As with nearly everything else in a majyyk school, a graduate’s diploma is more than just a simple fancy roll of paper saying you’ve accomplished some grueling years of hunching down with your nose buried in a dusty old tome or waving a stick around. In the majyyk world, a graduate’s diploma isn’t only a mark of achievement, but also an aid for deciding the new full fledged mage next step towards their future. You unroll the parchment to take that first look upon your destiny. The words appear with a flash the minute it was spread wide open.
"ALIEN TEACHER"
Eh?
EEEEEEEEEEEH?!
This has got to be a mistake! You need to have a word with the Headmaster right away!
“A teacher, eh? For aliens?” said Headmaster Wiseman, taking a sip of his earl gray tea. “Well, if that’s what it says in your diploma, then that’s the end of the matter. You must train hard in order to become a great mage.”
There has to be some kind of misunderstanding! Don’t real teachers, majyykal or otherwise, need some kind of license to be able to teach at any respectable educational facility? Plus, you’re only thirteen! And what is this about aliens?!
“Now calm down. There’s no reason for you to fret,” said the Headmaster. “The principal of the school you’ll be assigned to is a friend of mine. She’ll get you up to speed in no time. Just do you best and you’ll be fine.”
Okay…
“Good. Now get out of my office.”
A few days later, you’re dressed up in your best suit with a handful of your belongings stuffed in a single suitcase and on board a plane going from the Big Island of Hawaii to a place called the Alterra Islands. From what you’ve heard from whispers and read and watched from the internet (mages here aren’t as averse to modern science and technology), Alterra was a chain of man-made islands smack dab in the middle of the Pacific Ocean. It was made to help foster relations between the humans of planet Earth and the aliens of planet Alternia. Yes, aliens… You have found that they’re also a thing on Earth… and the universe. Apparently more than a decade ago, the Alternians—or trolls as they called themselves—first arrived to Earth as refugees fleeing from the civil war raging on their homeworld. They were sick, hurting, and desperate from their long journey. Their leader, a male troll named the Signless, was the one to initiate first contact between them and the humans. He was willing to trade their tech and ships in exchange for food and the care of the well-being of other trolls with him. With the help of a renowned wealthy polymath, the trolls were slowly acclimating to life on earth, though it wasn’t without its own set of problems. To make a long story short, people can be dicks.

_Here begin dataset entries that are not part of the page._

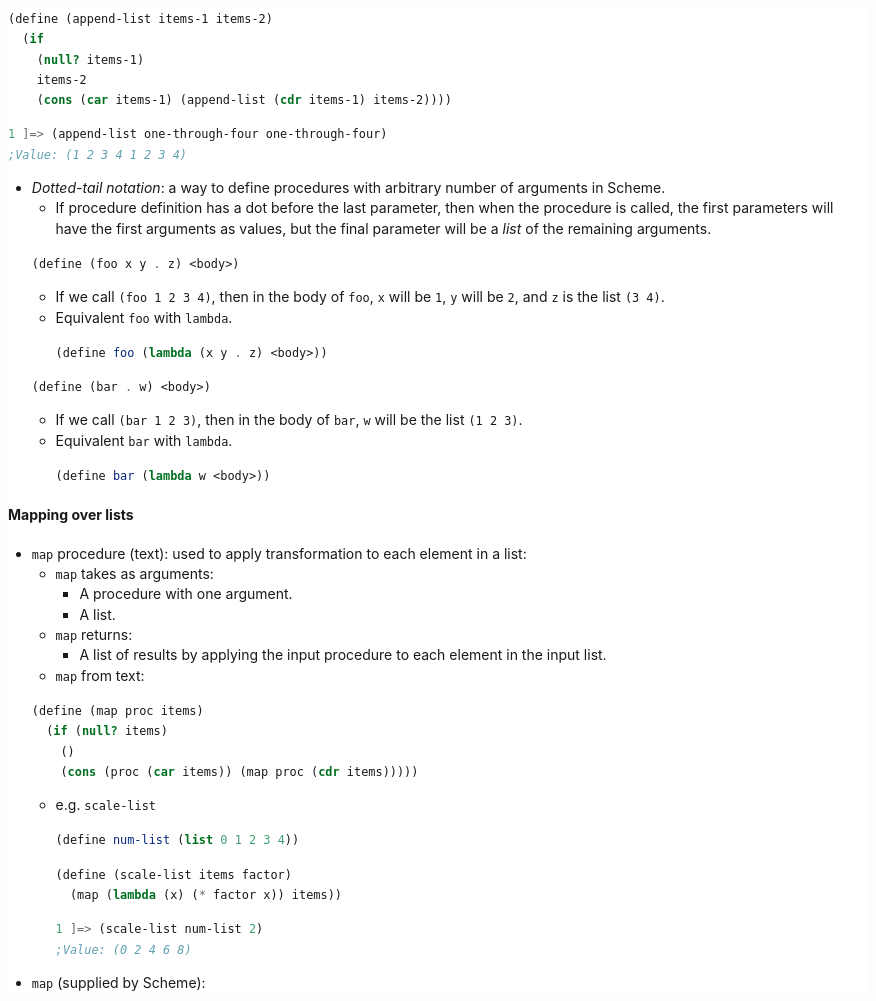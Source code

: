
```scheme
(define (append-list items-1 items-2) 
  (if 
    (null? items-1) 
    items-2 
    (cons (car items-1) (append-list (cdr items-1) items-2))))
```
```scheme
1 ]=> (append-list one-through-four one-through-four)
;Value: (1 2 3 4 1 2 3 4)
```

+ *Dotted-tail notation*:  a way to define procedures with arbitrary number 
of arguments in Scheme. 
  + If procedure definition has a dot before the last parameter, then when 
  the procedure is called, the first parameters will have the first arguments 
  as values, but the final parameter will be a *list* of the remaining 
  arguments. 
  ```scheme
  (define (foo x y . z) <body>)
  ```
    + If we call `(foo 1 2 3 4)`, then in the body of `foo`, `x` will 
    be `1`, `y` will be `2`, and `z` is the list `(3 4)`.
    + Equivalent `foo` with `lambda`. 
      ```scheme
      (define foo (lambda (x y . z) <body>))
      ```
  ```scheme
  (define (bar . w) <body>)
  ```
    + If we call `(bar 1 2 3)`, then in the body of `bar`, `w` will be 
    the list `(1 2 3)`.
    + Equivalent `bar` with `lambda`.
      ```scheme
      (define bar (lambda w <body>)) 
      ```

#### Mapping over lists

+ `map` procedure (text): used to apply transformation to each element in a list:
  + `map` takes as arguments: 
    + A procedure with one argument. 
    + A list. 
  + `map` returns: 
    + A list of results by applying the input procedure to each element in 
    the input list. 
  + `map` from text: 
  ```scheme
  (define (map proc items) 
    (if (null? items) 
      () 
      (cons (proc (car items)) (map proc (cdr items)))))
  ```
  + e.g. `scale-list`
    ```scheme
    (define num-list (list 0 1 2 3 4))
    ```
    ```scheme
    (define (scale-list items factor) 
      (map (lambda (x) (* factor x)) items))
    ```
    ```scheme
    1 ]=> (scale-list num-list 2)
    ;Value: (0 2 4 6 8)
    ```
+ `map` (supplied by Scheme):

The flight from Hawaii to Alterra didn’t take long. After a couple of hours, you disembark the plane and went on to look for your guide who was mentioned to be waiting for you at the airport. You look around and see an adult male troll with nubby horns and red eyes dressed in a similar respectable fashion as you though the had a gray vest rather than a jacket with a candy red tie and had the sleeves of his dress shirt folded to his elbows. He carried a sign with your name on it. That must be him. You walk over and introduce yourself.
“So you’re the new teacher? I gotta say, I didn’t think you’d be so young,” he said. He seemed like such an amicable fellow. You admit that you were scared of him at first since you've never spoken to a troll before.
He gives a friendly chuckle. “Don’t worry about it. Once you get settled, you’ll be spending a lot of your time talking to trolls. You’ll get used to it in no time. By the way, I’m Kankri Vantas. I teach Social Studies at the academy. You may have also heard of me as the Signless around the time of the first contact.” You nod as you stare at him in awe. He became quite the celebrity after the first contact, an icon for peaceful relations between human and trollkind. You have no idea why he was called ‘Signless’, but you decided not to ponder about it too much. You never thought he’d be the one guiding you of all people.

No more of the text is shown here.